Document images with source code
* * *
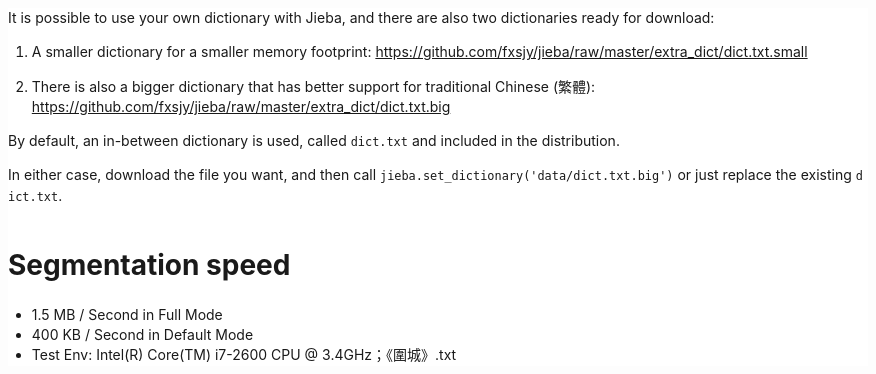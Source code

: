 It is possible to use your own dictionary with Jieba, and there are also two dictionaries ready for download:

1. A smaller dictionary for a smaller memory footprint:
https://github.com/fxsjy/jieba/raw/master/extra_dict/dict.txt.small

2. There is also a bigger dictionary that has better support for traditional Chinese (繁體):
https://github.com/fxsjy/jieba/raw/master/extra_dict/dict.txt.big

By default, an in-between dictionary is used, called `dict.txt` and included in the distribution.

In either case, download the file you want, and then call `jieba.set_dictionary('data/dict.txt.big')` or just replace the existing `dict.txt`.

Segmentation speed
=========
* 1.5 MB / Second in Full Mode
* 400 KB / Second in Default Mode
* Test Env: Intel(R) Core(TM) i7-2600 CPU @ 3.4GHz；《圍城》.txt

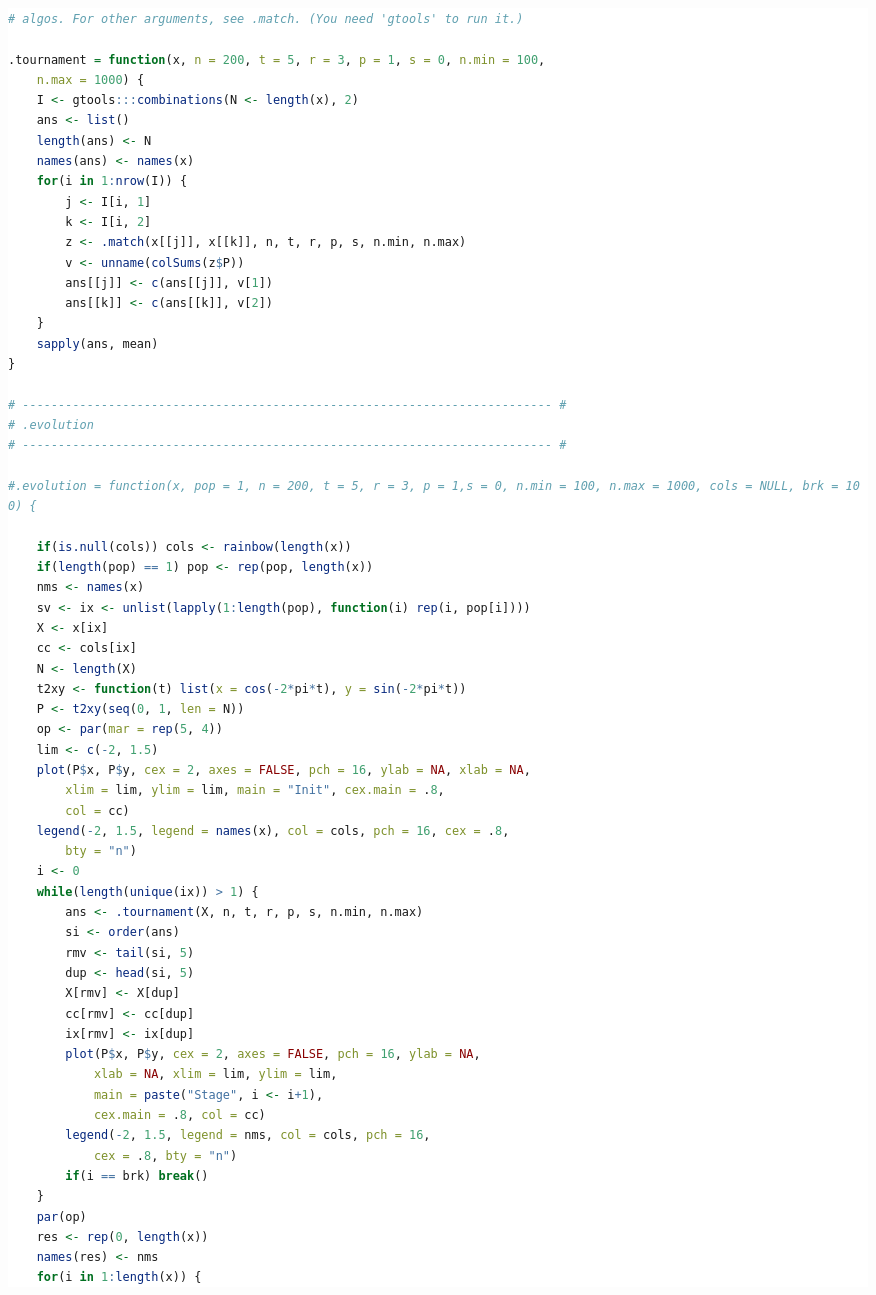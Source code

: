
 ``` r
# algos. For other arguments, see .match. (You need 'gtools' to run it.)

.tournament = function(x, n = 200, t = 5, r = 3, p = 1, s = 0, n.min = 100,
    n.max = 1000) {
    I <- gtools:::combinations(N <- length(x), 2)
    ans <- list()
    length(ans) <- N
    names(ans) <- names(x)
    for(i in 1:nrow(I)) {
        j <- I[i, 1]
        k <- I[i, 2]
        z <- .match(x[[j]], x[[k]], n, t, r, p, s, n.min, n.max)
        v <- unname(colSums(z$P))
        ans[[j]] <- c(ans[[j]], v[1])
        ans[[k]] <- c(ans[[k]], v[2])
    }
    sapply(ans, mean)
}

# -------------------------------------------------------------------------- #
# .evolution
# -------------------------------------------------------------------------- #

#.evolution = function(x, pop = 1, n = 200, t = 5, r = 3, p = 1,s = 0, n.min = 100, n.max = 1000, cols = NULL, brk = 100) {
    
    if(is.null(cols)) cols <- rainbow(length(x))
    if(length(pop) == 1) pop <- rep(pop, length(x))
    nms <- names(x)
    sv <- ix <- unlist(lapply(1:length(pop), function(i) rep(i, pop[i])))
    X <- x[ix]
    cc <- cols[ix]
    N <- length(X)
    t2xy <- function(t) list(x = cos(-2*pi*t), y = sin(-2*pi*t))
    P <- t2xy(seq(0, 1, len = N))
    op <- par(mar = rep(5, 4))
    lim <- c(-2, 1.5)
    plot(P$x, P$y, cex = 2, axes = FALSE, pch = 16, ylab = NA, xlab = NA,
        xlim = lim, ylim = lim, main = "Init", cex.main = .8,
        col = cc)
    legend(-2, 1.5, legend = names(x), col = cols, pch = 16, cex = .8,
        bty = "n")
    i <- 0
    while(length(unique(ix)) > 1) {
        ans <- .tournament(X, n, t, r, p, s, n.min, n.max)
        si <- order(ans)
        rmv <- tail(si, 5)
        dup <- head(si, 5)
        X[rmv] <- X[dup]
        cc[rmv] <- cc[dup]
        ix[rmv] <- ix[dup]
        plot(P$x, P$y, cex = 2, axes = FALSE, pch = 16, ylab = NA,
            xlab = NA, xlim = lim, ylim = lim,
            main = paste("Stage", i <- i+1),
            cex.main = .8, col = cc)
        legend(-2, 1.5, legend = nms, col = cols, pch = 16,
            cex = .8, bty = "n")
        if(i == brk) break()
    }
    par(op)
    res <- rep(0, length(x))
    names(res) <- nms
    for(i in 1:length(x)) {
```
* * *
■ HOW TO COMPLETE THIS TASK
From the data above, copy each line that has the string "axes".

■ ANSWER TO THIS PROBLEM
    plot(P$x, P$y, cex = 2, axes = FALSE, pch = 16, ylab = NA, xlab = NA,
        plot(P$x, P$y, cex = 2, axes = FALSE, pch = 16, ylab = NA,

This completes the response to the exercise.